┏━━

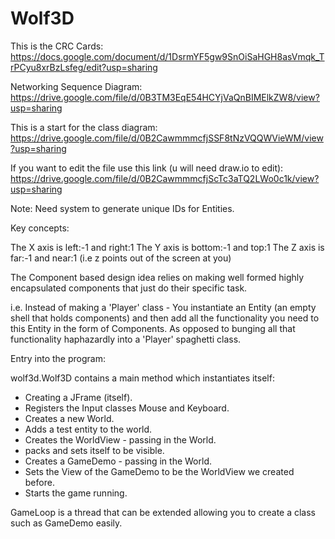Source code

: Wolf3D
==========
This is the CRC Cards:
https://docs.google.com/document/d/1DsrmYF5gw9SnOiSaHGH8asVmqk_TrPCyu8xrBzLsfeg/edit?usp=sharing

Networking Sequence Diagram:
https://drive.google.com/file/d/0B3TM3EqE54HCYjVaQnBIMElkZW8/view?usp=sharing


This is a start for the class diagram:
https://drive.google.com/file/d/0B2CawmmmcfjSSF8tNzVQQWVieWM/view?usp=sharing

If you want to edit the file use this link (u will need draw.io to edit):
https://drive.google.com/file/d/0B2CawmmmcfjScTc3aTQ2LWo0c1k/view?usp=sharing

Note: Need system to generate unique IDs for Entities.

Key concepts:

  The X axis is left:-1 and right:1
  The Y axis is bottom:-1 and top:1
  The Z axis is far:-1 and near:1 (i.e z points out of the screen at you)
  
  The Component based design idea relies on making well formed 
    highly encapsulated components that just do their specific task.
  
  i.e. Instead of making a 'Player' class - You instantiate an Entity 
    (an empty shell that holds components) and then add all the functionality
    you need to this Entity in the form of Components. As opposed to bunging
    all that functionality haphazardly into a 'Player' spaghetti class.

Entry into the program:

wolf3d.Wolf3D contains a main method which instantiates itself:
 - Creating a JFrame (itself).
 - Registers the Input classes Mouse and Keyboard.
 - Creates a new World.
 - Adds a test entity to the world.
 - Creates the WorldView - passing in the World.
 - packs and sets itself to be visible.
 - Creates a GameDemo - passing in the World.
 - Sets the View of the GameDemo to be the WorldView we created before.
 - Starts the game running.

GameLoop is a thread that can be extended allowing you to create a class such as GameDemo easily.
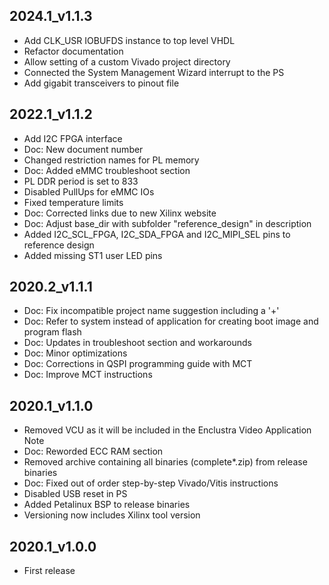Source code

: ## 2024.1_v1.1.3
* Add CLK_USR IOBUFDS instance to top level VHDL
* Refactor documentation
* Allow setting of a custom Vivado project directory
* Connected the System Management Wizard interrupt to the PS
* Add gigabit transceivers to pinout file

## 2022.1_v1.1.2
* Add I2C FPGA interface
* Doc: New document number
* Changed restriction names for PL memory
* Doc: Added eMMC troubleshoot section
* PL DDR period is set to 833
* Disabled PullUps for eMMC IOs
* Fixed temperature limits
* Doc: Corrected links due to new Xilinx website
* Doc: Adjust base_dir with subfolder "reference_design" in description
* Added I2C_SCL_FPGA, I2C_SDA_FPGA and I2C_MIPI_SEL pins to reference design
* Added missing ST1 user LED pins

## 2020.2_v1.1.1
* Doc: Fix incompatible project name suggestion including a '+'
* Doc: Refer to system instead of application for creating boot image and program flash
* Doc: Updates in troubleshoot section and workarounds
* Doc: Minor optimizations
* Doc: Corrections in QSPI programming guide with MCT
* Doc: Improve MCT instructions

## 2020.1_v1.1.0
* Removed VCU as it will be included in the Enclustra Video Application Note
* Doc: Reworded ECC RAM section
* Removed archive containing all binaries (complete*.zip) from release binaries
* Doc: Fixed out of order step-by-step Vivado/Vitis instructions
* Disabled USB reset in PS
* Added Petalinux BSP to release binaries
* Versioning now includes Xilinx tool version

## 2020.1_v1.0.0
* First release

┗━━

--- Try it ---
Take the lines above from the one containing "wolf3d.Wolf3D contains a" down to the one containing "- Starts the game running.", and transcribe them exactly, both ends included.

--- Your response ---
wolf3d.Wolf3D contains a main method which instantiates itself:
 - Creating a JFrame (itself).
 - Registers the Input classes Mouse and Keyboard.
 - Creates a new World.
 - Adds a test entity to the world.
 - Creates the WorldView - passing in the World.
 - packs and sets itself to be visible.
 - Creates a GameDemo - passing in the World.
 - Sets the View of the GameDemo to be the WorldView we created before.
 - Starts the game running.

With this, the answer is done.